Il est donc vivement recommandé de solliciter un avocat spécialisé en droit public ou qui tout le moins en fait un de ses domaines d’activité principaux.

En revanche, si l’on possède une certaine habitude du contentieux devant les tribunaux administratifs, il est tout-à-fait possible de se passer des services d’un avocat.

Seul un nombre limité d’avocats pratiquent le droit public (10% seulement et encore bien moins en tant que domaine d’activité exclusif).

En effet, une des principales raisons de ce manque de candidat avocat maîtrisant le droit administratif réside essentiellement dans le fait que le droit administratif est trop souvent enseigné de manière rébarbative à l’université.

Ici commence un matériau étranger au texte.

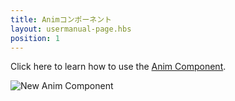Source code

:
 ```yaml
---
title: Animコンポーネント
layout: usermanual-page.hbs
position: 1
---
```


Click here to learn how to use the [Anim Component][1].

![New Anim Component][2]

[1]: /user-manual/packs/components/anim/
[2]: /images/user-manual/anim/new_anim_component.png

Forçant l’étudiant à apprendre par cœur des centaines de décisions de jurisprudence avant de commencer à étudier la procédure (pas avant le Master en Droit).

Voilà pourquoi cette matière est trop souvent ignorée, pourtant, lorsqu’on le manie avec dextérité, le contentieux administratif se révèle être bien plus efficace, et les procédures bien moins coûteuses que chez ses voisins du judiciaire.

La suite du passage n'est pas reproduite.